Early payment of rates—credit balance in rates account— whether local authority has obligation to make refund on request

In order to smooth the payment of her rates over the whole rating year, the complainant arranged to pay $20 per week by direct credit to the District Council. This proved to be more than was necessary, and a credit balance built up in her rates account. She therefore reduced the weekly payments and asked Council to refund the credit balance. The Council agreed to refund only the credit balance past 30 June 1999, the end of the then current rating year. The complainant sought a review of the Council’s action.

Except in certain circumstances not relevant in this case, the Rating Powers Act 1988 authorises a local authority to make rates for a period not exceeding one year. It is usual for a Council to make rates for the whole of the rating year in question. The Council may provide for instalment payments, but it is open to the ratepayer to make full payment of rates for the current rating year at any time, if he or she chooses to do so.

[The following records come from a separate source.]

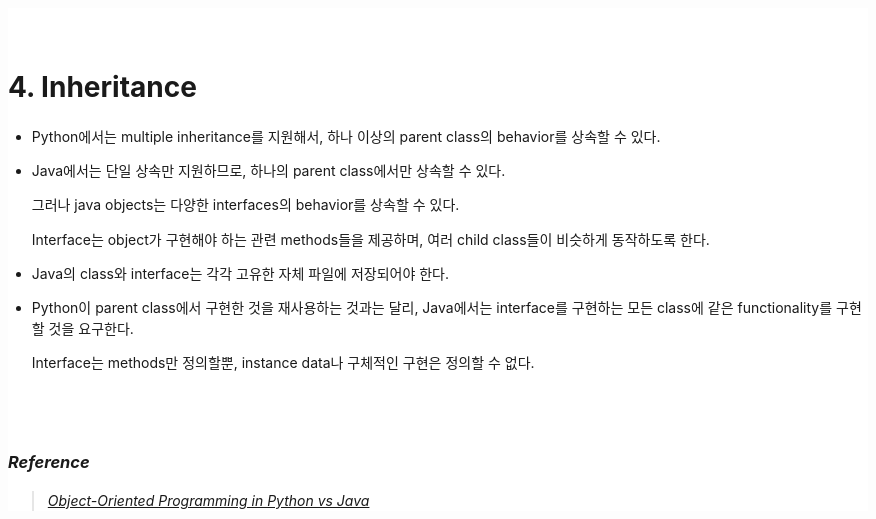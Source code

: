 <br>

# 4. Inheritance

- Python에서는 multiple inheritance를 지원해서, 하나 이상의 parent class의 behavior를 상속할 수 있다.
- Java에서는 단일 상속만 지원하므로, 하나의 parent class에서만 상속할 수 있다.
    
    그러나 java objects는 다양한 interfaces의 behavior를 상속할 수 있다.
    
    Interface는 object가 구현해야 하는 관련 methods들을 제공하며, 여러 child class들이 비슷하게 동작하도록 한다.
    
- Java의 class와 interface는 각각 고유한 자체 파일에 저장되어야 한다.
- Python이 parent class에서 구현한 것을 재사용하는 것과는 달리, Java에서는 interface를 구현하는 모든 class에 같은 functionality를 구현할 것을 요구한다.
    
    Interface는 methods만 정의할뿐, instance data나 구체적인 구현은 정의할 수 없다.
    

<br>
<br>

### _Reference_ 
> [_Object-Oriented Programming in Python vs Java_](https://realpython.com/oop-in-python-vs-java/)
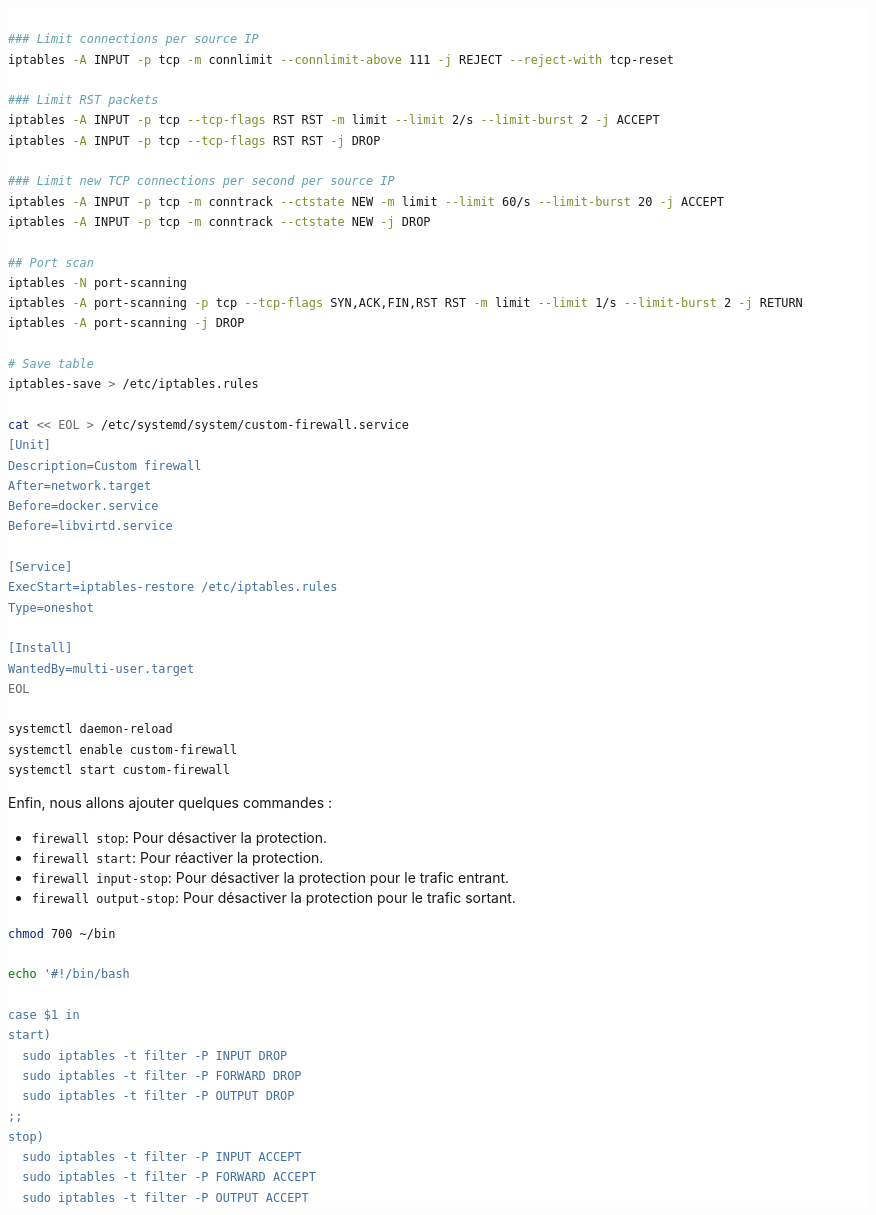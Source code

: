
 ```bash

### Limit connections per source IP
iptables -A INPUT -p tcp -m connlimit --connlimit-above 111 -j REJECT --reject-with tcp-reset

### Limit RST packets
iptables -A INPUT -p tcp --tcp-flags RST RST -m limit --limit 2/s --limit-burst 2 -j ACCEPT
iptables -A INPUT -p tcp --tcp-flags RST RST -j DROP

### Limit new TCP connections per second per source IP
iptables -A INPUT -p tcp -m conntrack --ctstate NEW -m limit --limit 60/s --limit-burst 20 -j ACCEPT
iptables -A INPUT -p tcp -m conntrack --ctstate NEW -j DROP

## Port scan
iptables -N port-scanning
iptables -A port-scanning -p tcp --tcp-flags SYN,ACK,FIN,RST RST -m limit --limit 1/s --limit-burst 2 -j RETURN
iptables -A port-scanning -j DROP

# Save table
iptables-save > /etc/iptables.rules

cat << EOL > /etc/systemd/system/custom-firewall.service
[Unit]
Description=Custom firewall
After=network.target
Before=docker.service
Before=libvirtd.service

[Service]
ExecStart=iptables-restore /etc/iptables.rules
Type=oneshot

[Install]
WantedBy=multi-user.target
EOL

systemctl daemon-reload
systemctl enable custom-firewall
systemctl start custom-firewall
```

Enfin, nous allons ajouter quelques commandes :

- `firewall stop`: Pour désactiver la protection.
- `firewall start`: Pour réactiver la protection.
- `firewall input-stop`: Pour désactiver la protection pour le trafic entrant.
- `firewall output-stop`: Pour désactiver la protection pour le trafic sortant.

```bash
chmod 700 ~/bin

echo '#!/bin/bash

case $1 in
start)
  sudo iptables -t filter -P INPUT DROP
  sudo iptables -t filter -P FORWARD DROP
  sudo iptables -t filter -P OUTPUT DROP
;;
stop)
  sudo iptables -t filter -P INPUT ACCEPT
  sudo iptables -t filter -P FORWARD ACCEPT
  sudo iptables -t filter -P OUTPUT ACCEPT
```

In the complainant’s case, the presence of the credit balance, insofar as it did not exceed the total rates owing for the whole of the rating year, could be seen as early payment. It was not an overpayment, as the money was owed to the Council as part of her rates assessment for the rating year in question, even though the year in question had not yet ended. The Council was therefore entitled to retain the credit balance to the extent that it did not exceed the rates assessment for the current rating year.

This case note is published under the authority of the Ombudsmen Rules 1989. It sets out an Ombudsman’s view on the facts of a particular case. It should not be taken as establishing any legal precedent that would bind an Ombudsman in future.